═════ EXTRACTED DATA ═════

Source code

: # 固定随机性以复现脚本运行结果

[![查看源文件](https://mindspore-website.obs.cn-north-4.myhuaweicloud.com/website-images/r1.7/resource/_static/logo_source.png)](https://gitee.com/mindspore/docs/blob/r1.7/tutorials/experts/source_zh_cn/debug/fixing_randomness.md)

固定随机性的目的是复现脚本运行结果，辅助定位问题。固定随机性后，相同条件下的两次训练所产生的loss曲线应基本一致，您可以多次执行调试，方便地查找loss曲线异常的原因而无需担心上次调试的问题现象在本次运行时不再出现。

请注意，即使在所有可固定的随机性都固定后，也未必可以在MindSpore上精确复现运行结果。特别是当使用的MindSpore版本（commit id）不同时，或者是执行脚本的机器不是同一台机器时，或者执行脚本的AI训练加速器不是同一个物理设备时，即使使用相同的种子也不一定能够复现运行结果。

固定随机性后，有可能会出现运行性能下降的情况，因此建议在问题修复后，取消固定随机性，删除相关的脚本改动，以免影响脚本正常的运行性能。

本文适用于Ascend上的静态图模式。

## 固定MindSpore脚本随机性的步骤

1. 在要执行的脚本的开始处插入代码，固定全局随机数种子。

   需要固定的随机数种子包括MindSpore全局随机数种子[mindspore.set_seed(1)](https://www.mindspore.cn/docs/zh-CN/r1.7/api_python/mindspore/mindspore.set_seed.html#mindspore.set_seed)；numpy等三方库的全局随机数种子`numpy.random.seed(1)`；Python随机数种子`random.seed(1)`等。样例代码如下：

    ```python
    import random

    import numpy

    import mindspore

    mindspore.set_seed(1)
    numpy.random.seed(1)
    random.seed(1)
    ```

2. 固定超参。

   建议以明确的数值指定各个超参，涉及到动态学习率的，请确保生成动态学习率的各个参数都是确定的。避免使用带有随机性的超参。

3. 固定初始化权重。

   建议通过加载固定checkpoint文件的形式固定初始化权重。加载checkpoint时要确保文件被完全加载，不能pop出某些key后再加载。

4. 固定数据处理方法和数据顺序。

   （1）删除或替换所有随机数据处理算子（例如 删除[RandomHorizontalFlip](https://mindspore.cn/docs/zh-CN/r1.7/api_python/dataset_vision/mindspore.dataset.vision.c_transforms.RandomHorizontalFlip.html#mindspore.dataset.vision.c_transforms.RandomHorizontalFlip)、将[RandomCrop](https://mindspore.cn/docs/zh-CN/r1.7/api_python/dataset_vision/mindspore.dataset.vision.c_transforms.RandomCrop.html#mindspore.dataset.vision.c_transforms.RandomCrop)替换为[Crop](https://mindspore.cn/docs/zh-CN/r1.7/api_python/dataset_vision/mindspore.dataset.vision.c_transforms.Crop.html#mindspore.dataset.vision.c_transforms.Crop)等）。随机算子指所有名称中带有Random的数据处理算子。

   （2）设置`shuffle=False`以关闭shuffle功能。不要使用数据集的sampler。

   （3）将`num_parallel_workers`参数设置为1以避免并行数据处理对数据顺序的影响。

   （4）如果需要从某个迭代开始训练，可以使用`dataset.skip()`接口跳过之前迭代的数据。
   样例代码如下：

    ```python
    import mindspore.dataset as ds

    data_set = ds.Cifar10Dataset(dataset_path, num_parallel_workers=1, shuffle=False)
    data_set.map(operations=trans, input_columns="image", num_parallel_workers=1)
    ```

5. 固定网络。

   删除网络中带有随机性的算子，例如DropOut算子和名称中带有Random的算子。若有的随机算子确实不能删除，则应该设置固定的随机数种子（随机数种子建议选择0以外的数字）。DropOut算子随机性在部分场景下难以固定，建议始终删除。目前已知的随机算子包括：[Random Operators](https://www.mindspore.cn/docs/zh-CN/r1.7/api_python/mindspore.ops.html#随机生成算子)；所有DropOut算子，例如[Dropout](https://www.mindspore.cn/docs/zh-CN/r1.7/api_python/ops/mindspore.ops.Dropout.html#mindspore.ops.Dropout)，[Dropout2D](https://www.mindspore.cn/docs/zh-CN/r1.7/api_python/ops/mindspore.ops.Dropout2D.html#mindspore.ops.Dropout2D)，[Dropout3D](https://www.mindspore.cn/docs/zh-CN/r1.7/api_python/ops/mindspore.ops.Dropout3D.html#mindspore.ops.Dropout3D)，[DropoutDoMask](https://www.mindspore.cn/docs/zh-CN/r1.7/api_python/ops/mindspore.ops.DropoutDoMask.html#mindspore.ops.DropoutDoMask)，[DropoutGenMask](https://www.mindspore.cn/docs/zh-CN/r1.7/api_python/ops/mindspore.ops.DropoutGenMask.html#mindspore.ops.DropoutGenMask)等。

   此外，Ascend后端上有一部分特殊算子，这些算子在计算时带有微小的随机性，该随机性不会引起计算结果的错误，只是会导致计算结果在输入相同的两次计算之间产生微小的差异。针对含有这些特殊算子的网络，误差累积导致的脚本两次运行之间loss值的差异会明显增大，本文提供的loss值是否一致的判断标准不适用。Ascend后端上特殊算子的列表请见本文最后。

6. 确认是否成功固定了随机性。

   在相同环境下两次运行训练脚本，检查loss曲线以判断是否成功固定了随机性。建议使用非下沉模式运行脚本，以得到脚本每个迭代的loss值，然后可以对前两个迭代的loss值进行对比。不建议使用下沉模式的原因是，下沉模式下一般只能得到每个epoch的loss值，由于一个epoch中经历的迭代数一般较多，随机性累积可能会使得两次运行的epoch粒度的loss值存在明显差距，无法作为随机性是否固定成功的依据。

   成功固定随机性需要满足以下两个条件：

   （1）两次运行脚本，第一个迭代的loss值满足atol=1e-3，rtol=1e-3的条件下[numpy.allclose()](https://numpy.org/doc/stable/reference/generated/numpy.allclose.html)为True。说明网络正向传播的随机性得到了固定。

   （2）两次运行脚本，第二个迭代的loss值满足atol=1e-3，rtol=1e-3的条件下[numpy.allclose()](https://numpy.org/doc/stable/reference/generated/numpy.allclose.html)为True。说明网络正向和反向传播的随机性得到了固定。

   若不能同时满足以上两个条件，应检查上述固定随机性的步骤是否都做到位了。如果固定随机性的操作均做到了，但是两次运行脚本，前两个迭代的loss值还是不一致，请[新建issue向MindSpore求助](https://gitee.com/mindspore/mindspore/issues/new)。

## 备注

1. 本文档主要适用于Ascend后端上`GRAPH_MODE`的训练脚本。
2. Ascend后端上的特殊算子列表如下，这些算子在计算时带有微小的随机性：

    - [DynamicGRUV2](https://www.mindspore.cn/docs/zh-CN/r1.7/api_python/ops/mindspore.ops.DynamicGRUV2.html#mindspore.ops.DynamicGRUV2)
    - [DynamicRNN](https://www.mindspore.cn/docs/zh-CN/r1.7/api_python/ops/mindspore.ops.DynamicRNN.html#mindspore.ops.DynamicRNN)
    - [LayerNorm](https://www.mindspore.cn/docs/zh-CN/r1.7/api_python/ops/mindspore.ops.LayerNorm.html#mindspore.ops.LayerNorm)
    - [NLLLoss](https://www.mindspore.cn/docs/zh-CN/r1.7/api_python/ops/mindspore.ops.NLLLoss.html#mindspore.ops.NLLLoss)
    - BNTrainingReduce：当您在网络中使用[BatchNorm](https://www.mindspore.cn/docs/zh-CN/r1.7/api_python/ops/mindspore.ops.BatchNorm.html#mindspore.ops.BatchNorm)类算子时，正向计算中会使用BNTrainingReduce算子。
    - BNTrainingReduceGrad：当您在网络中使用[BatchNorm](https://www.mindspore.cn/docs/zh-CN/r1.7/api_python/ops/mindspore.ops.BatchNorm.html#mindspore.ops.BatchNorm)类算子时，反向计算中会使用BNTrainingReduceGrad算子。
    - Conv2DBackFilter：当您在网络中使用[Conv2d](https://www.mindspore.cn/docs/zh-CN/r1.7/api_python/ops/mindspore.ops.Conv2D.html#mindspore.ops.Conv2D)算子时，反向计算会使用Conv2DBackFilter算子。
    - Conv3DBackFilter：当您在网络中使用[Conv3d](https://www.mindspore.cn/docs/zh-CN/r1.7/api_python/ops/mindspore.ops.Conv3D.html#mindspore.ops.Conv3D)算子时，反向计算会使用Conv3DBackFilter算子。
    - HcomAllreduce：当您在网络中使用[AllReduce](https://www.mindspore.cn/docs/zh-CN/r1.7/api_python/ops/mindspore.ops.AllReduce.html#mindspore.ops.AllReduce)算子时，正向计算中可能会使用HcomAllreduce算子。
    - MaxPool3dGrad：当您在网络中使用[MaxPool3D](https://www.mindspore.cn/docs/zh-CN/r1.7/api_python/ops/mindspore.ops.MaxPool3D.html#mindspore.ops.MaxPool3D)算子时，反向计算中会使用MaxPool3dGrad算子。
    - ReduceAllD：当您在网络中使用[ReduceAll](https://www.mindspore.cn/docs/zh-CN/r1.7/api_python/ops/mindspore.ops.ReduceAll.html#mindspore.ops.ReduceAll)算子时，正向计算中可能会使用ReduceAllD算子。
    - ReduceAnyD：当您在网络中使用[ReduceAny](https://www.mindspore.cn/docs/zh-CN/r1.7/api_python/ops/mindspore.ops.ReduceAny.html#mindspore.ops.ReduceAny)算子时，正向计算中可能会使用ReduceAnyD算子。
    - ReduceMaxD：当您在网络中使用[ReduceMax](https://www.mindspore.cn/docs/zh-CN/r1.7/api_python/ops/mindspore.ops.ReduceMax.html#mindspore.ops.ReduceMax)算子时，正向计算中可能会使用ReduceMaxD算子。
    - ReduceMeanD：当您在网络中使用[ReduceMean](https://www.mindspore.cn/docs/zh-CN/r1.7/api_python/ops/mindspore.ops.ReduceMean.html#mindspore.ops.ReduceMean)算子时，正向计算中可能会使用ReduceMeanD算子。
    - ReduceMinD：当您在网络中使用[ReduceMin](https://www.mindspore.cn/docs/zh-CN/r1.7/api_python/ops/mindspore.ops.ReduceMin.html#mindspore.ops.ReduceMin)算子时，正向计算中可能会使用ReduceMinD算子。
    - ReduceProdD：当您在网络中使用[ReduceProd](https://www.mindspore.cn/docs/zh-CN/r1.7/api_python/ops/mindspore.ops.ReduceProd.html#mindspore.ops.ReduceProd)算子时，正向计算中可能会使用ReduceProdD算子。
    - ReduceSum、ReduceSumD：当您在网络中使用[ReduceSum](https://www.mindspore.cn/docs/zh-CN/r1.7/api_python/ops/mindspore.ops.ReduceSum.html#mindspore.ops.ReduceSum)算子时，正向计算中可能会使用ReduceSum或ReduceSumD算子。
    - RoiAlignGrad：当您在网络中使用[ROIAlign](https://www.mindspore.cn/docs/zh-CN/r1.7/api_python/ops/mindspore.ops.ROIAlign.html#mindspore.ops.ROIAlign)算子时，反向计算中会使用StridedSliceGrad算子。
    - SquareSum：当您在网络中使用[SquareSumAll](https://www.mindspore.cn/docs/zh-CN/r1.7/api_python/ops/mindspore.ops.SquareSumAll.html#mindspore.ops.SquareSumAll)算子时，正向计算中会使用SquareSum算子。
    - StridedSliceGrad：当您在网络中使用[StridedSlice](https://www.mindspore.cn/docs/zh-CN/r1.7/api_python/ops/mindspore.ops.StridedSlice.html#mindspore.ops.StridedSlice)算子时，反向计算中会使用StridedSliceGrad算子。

═════

Every line in the data above that contains "反向计算中会使用StridedSliceGrad算子" needs to be copied.

- [OUTPUT BELOW]:
    - RoiAlignGrad：当您在网络中使用[ROIAlign](https://www.mindspore.cn/docs/zh-CN/r1.7/api_python/ops/mindspore.ops.ROIAlign.html#mindspore.ops.ROIAlign)算子时，反向计算中会使用StridedSliceGrad算子。
    - StridedSliceGrad：当您在网络中使用[StridedSlice](https://www.mindspore.cn/docs/zh-CN/r1.7/api_python/ops/mindspore.ops.StridedSlice.html#mindspore.ops.StridedSlice)算子时，反向计算中会使用StridedSliceGrad算子。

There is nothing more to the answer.